[RECORDS SUPPLIED Boundary: Start]
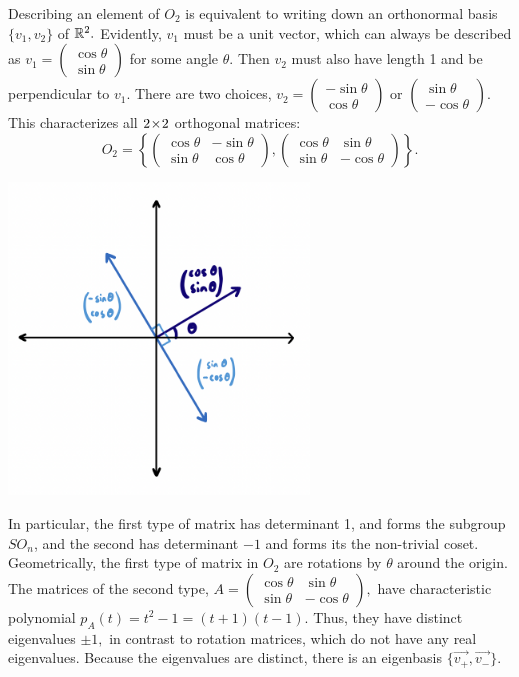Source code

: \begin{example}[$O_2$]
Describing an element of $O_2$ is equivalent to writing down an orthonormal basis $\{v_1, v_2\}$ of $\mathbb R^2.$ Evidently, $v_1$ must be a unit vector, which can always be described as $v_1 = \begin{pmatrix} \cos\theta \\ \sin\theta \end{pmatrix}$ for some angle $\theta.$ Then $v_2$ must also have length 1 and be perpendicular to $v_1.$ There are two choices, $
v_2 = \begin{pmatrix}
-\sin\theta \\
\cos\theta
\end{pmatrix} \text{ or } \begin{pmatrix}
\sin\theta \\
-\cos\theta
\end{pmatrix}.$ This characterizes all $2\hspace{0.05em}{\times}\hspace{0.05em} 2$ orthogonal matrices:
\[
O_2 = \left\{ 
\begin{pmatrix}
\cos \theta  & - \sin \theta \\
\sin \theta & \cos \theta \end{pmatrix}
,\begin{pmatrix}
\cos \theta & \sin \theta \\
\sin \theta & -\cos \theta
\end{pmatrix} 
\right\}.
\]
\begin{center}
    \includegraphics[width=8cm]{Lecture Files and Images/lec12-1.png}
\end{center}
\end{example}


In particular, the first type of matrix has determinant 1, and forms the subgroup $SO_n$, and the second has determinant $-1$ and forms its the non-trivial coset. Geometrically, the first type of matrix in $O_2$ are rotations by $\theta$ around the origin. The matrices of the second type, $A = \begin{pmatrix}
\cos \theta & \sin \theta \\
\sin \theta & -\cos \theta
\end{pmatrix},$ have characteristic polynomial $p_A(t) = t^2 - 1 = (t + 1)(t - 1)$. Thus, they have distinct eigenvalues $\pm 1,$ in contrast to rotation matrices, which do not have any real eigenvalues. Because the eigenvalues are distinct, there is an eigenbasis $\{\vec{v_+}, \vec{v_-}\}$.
[RECORDS SUPPLIED Boundary: End]
[RECORDS SUPPLIED Boundary: Start]
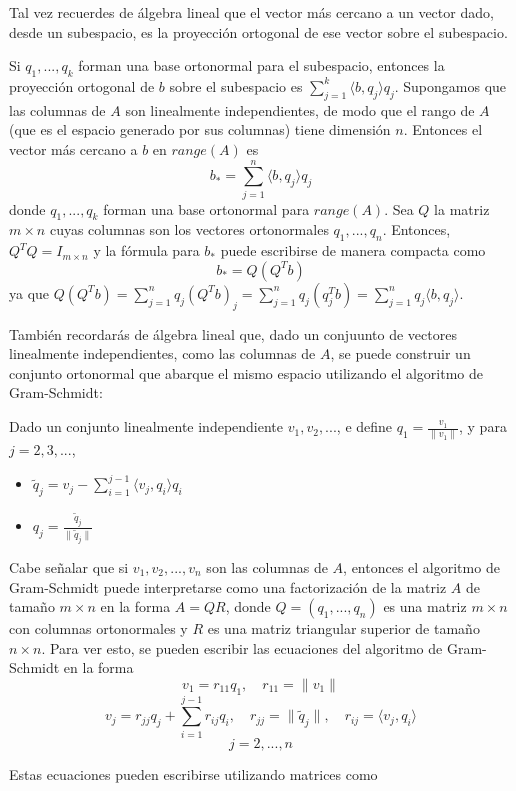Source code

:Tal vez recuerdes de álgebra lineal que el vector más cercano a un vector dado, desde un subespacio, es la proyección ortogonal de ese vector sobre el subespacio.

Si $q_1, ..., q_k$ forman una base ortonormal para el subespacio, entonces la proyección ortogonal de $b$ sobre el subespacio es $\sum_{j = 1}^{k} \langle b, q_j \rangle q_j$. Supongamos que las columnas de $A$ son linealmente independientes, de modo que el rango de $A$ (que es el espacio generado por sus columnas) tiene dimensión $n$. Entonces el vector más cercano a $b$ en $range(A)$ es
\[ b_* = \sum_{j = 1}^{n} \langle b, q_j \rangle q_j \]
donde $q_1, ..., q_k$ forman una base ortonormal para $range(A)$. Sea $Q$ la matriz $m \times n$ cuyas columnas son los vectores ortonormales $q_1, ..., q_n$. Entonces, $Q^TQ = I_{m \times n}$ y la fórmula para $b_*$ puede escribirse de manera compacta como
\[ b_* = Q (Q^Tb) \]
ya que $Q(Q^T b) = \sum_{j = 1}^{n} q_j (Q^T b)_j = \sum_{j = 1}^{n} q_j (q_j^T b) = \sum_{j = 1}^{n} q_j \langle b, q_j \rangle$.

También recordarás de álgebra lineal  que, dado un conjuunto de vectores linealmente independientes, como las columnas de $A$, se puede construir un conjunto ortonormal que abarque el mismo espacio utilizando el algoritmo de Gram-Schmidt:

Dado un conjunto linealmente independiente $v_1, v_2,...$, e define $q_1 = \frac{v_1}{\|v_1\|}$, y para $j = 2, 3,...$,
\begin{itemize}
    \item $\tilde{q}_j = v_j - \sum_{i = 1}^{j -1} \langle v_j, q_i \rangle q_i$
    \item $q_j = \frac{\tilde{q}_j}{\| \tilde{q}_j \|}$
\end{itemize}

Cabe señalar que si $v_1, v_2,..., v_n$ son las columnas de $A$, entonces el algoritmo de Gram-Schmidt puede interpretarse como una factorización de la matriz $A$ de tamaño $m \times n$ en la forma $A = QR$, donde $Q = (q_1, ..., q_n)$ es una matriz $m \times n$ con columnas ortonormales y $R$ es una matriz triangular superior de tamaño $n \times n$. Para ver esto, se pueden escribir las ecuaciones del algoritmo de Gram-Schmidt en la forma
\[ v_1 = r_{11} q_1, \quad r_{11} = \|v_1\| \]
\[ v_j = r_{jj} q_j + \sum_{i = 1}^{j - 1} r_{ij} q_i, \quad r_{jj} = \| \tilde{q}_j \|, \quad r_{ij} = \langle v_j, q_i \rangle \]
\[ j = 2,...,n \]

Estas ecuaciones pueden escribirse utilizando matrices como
[RECORDS SUPPLIED Boundary: End]
[RECORDS SUPPLIED Boundary: Start]
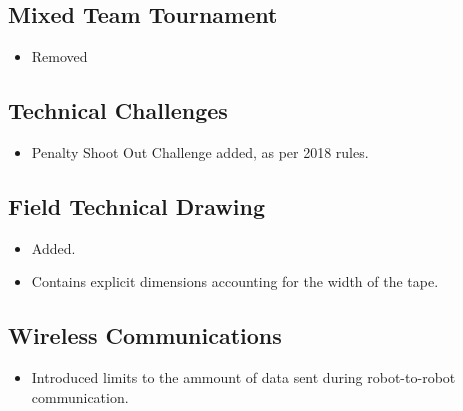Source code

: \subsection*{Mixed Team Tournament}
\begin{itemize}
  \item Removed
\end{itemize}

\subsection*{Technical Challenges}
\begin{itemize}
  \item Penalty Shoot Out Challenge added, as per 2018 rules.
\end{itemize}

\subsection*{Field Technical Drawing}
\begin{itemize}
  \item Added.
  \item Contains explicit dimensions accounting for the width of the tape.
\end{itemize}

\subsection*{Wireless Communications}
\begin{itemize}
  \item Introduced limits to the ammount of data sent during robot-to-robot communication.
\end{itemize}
[RECORDS SUPPLIED Boundary: End]
GOAL OF THE EXERCISE>
From the entries above, extract only the lines running from the one containing "Si $q_1, ..., q_k$" through the one containing "q_i \rangle q_i$", inclusive.

REPLY TO THE TASK>
Si $q_1, ..., q_k$ forman una base ortonormal para el subespacio, entonces la proyección ortogonal de $b$ sobre el subespacio es $\sum_{j = 1}^{k} \langle b, q_j \rangle q_j$. Supongamos que las columnas de $A$ son linealmente independientes, de modo que el rango de $A$ (que es el espacio generado por sus columnas) tiene dimensión $n$. Entonces el vector más cercano a $b$ en $range(A)$ es
\[ b_* = \sum_{j = 1}^{n} \langle b, q_j \rangle q_j \]
donde $q_1, ..., q_k$ forman una base ortonormal para $range(A)$. Sea $Q$ la matriz $m \times n$ cuyas columnas son los vectores ortonormales $q_1, ..., q_n$. Entonces, $Q^TQ = I_{m \times n}$ y la fórmula para $b_*$ puede escribirse de manera compacta como
\[ b_* = Q (Q^Tb) \]
ya que $Q(Q^T b) = \sum_{j = 1}^{n} q_j (Q^T b)_j = \sum_{j = 1}^{n} q_j (q_j^T b) = \sum_{j = 1}^{n} q_j \langle b, q_j \rangle$.

También recordarás de álgebra lineal  que, dado un conjuunto de vectores linealmente independientes, como las columnas de $A$, se puede construir un conjunto ortonormal que abarque el mismo espacio utilizando el algoritmo de Gram-Schmidt:

Dado un conjunto linealmente independiente $v_1, v_2,...$, e define $q_1 = \frac{v_1}{\|v_1\|}$, y para $j = 2, 3,...$,
\begin{itemize}
    \item $\tilde{q}_j = v_j - \sum_{i = 1}^{j -1} \langle v_j, q_i \rangle q_i$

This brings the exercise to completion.